I better qualify my post - those are the conventions in parts of the country. There may be regional differences to some or all of that.

One of the most useful words for a visitor to Britain is this: “Sorry.”

Just clouted someone across the head with your briefcase? “Sorry!”
Need to push past someone? “Sorry!”
Need to check if you’re on the right train? “Sorry, does this go to Basingstoke?”
Want to sit down? “Sorry, is this seat taken?”
Trodden on someone’s toes? No need for a “Sorry” here, as chances are the person you’ve just crippled will proffer a “Sorry” of their own - it’s instinctive!

Sorry, it looks like Struan beat me to it with much of that.

Sorry!

No, no I’m sorry! :smiley:

It looks like it was unwise to base my impression of the British on a Grey Pupon commercial.

Pardon me, but do you have any Grey Pupon?

Excuse me my good man, but do you happen to have a pot of Gray Poupon for sale by any chance?

To which the only answer this Brit would be able to give is “Do I have any grey poop on what?”

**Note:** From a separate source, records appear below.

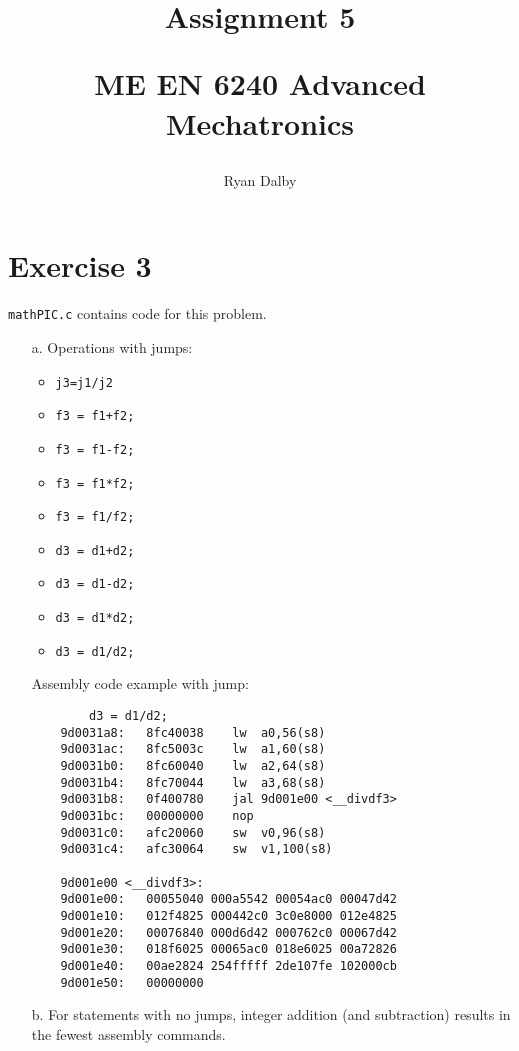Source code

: \documentclass[12pt]{article}
\title{
    Assignment 5 

    \large{
        ME EN 6240 Advanced Mechatronics
    }  
}
\author{
        Ryan Dalby
}
\date{\displaydate{date}}
\begin{document}
\maketitle

\section*{Exercise 3}
\verb|mathPIC.c| contains code for this problem.

\begin{itemize}
    \item[a.]
    Operations with jumps:
    \begin{itemize}
        \item
        \verb|j3=j1/j2|
        \item
        \verb|f3 = f1+f2;|
        \item
        \verb|f3 = f1-f2;|
        \item
        \verb|f3 = f1*f2;|
        \item
        \verb|f3 = f1/f2;|
        \item
        \verb|d3 = d1+d2;|
        \item
        \verb|d3 = d1-d2;|
        \item
        \verb|d3 = d1*d2;|
        \item
        \verb|d3 = d1/d2;|
    \end{itemize}

    Assembly code example with jump:
    \begin{verbatim}
        d3 = d1/d2;
    9d0031a8:	8fc40038 	lw	a0,56(s8)
    9d0031ac:	8fc5003c 	lw	a1,60(s8)
    9d0031b0:	8fc60040 	lw	a2,64(s8)
    9d0031b4:	8fc70044 	lw	a3,68(s8)
    9d0031b8:	0f400780 	jal	9d001e00 <__divdf3>
    9d0031bc:	00000000 	nop
    9d0031c0:	afc20060 	sw	v0,96(s8)
    9d0031c4:	afc30064 	sw	v1,100(s8)

    9d001e00 <__divdf3>:
    9d001e00:	00055040 000a5542 00054ac0 00047d42   
    9d001e10:	012f4825 000442c0 3c0e8000 012e4825   
    9d001e20:	00076840 000d6d42 000762c0 00067d42  
    9d001e30:	018f6025 00065ac0 018e6025 00a72826 
    9d001e40:	00ae2824 254fffff 2de107fe 102000cb
    9d001e50:	00000000                          
    \end{verbatim}

    \item[b.]
    For statements with no jumps, integer addition (and subtraction) results in the fewest assembly commands.


\end{itemize}
\end{document}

I saw that line in Wayne’s World and for was totally :confused: until someone on this board explained…

If interrupting someone at work, I would tend to say “I’m really sorry to interrupt you, but…”

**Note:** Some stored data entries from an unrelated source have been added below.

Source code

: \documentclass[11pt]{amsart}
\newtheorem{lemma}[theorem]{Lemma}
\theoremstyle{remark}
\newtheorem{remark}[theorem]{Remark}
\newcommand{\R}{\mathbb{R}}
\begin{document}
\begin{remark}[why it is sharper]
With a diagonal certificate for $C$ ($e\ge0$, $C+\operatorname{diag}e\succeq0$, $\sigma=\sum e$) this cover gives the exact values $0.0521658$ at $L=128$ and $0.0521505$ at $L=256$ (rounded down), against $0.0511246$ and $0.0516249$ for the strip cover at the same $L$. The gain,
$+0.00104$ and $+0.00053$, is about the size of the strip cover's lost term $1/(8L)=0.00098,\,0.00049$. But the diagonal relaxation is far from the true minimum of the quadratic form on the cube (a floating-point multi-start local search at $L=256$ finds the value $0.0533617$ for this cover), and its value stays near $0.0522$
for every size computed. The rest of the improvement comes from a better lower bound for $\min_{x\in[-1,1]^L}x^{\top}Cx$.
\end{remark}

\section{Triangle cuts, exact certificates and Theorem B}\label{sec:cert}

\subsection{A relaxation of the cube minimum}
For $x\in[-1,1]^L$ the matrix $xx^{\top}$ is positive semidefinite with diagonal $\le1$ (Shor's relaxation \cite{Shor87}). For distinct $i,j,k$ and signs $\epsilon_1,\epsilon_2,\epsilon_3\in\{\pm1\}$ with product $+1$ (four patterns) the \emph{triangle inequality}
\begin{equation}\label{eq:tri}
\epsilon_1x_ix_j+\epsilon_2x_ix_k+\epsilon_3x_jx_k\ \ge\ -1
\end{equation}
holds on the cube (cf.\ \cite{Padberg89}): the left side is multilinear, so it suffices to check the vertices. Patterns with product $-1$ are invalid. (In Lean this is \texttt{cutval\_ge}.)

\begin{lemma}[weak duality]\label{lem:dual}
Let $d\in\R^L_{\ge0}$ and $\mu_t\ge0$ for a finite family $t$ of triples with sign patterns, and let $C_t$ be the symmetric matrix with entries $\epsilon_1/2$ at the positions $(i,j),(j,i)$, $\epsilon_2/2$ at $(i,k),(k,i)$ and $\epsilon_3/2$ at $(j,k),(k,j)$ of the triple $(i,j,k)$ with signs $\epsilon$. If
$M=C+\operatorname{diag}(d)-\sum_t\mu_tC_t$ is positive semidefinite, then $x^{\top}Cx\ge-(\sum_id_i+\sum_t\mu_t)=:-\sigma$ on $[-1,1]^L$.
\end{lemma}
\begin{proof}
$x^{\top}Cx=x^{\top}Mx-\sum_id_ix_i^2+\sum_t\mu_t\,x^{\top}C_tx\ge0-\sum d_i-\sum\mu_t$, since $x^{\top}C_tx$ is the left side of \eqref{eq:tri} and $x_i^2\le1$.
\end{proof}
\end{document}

Though depending on context, I might also say: “Oi. Shut up you fucking toilet. Now LISTEN.”

Heh. I guess I shouldn’t be surprised that the same commercial wasn’t used to sell mustard to Britons.

I now begin writing Chapter One of All I Need to Know about World Cultures I Learned from US Marketing Campaigns.

Don’t forget the wonderful opening gambit, on phoning a telephone number clearly intended for enquires: “I wonder if you could help me…”

That’s actually a cool concept for a pop sociology book, especially if it covered misconceptions from all directions (not just from a U.S. perspective).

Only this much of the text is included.